- [WHAT YOU WILL DO]: Copy the entries exactly, through the "在最外层的train.py中能看到:\\" line.

#### THE RECORDS

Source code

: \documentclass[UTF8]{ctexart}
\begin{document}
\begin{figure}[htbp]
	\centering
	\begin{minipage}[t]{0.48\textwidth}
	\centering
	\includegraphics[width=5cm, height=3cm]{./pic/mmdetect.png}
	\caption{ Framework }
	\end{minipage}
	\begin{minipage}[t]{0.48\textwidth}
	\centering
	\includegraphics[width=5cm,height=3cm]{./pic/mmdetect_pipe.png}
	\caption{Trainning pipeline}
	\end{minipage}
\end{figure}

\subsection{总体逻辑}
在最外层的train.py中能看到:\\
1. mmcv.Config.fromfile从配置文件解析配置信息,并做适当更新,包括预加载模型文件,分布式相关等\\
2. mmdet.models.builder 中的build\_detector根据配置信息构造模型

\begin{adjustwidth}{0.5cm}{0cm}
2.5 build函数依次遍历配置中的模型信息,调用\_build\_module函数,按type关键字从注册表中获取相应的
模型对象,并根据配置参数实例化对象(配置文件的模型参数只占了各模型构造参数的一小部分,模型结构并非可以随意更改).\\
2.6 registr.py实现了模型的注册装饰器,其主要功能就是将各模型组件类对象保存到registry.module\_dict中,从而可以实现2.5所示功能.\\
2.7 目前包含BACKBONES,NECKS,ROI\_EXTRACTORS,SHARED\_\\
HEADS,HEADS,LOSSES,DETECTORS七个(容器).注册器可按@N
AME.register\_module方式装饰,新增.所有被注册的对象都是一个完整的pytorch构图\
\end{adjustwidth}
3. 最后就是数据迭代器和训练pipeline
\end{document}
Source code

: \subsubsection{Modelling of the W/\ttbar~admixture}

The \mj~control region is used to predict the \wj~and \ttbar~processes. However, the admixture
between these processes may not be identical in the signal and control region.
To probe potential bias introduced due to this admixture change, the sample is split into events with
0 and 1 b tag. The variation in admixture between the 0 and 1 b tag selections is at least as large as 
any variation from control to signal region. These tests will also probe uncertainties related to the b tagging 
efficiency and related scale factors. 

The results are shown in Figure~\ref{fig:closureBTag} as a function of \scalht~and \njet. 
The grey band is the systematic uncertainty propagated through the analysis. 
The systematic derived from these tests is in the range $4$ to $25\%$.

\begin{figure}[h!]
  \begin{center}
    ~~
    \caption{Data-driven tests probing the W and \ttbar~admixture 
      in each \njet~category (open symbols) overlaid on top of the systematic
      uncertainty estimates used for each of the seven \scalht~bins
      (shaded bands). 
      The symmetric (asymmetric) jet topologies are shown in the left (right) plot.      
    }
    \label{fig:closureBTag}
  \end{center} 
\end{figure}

########

- [RESULT FOR THIS TASK]:
Source code

: \documentclass[UTF8]{ctexart}
\begin{document}
\begin{figure}[htbp]
	\centering
	\begin{minipage}[t]{0.48\textwidth}
	\centering
	\includegraphics[width=5cm, height=3cm]{./pic/mmdetect.png}
	\caption{ Framework }
	\end{minipage}
	\begin{minipage}[t]{0.48\textwidth}
	\centering
	\includegraphics[width=5cm,height=3cm]{./pic/mmdetect_pipe.png}
	\caption{Trainning pipeline}
	\end{minipage}
\end{figure}

\subsection{总体逻辑}
在最外层的train.py中能看到:\\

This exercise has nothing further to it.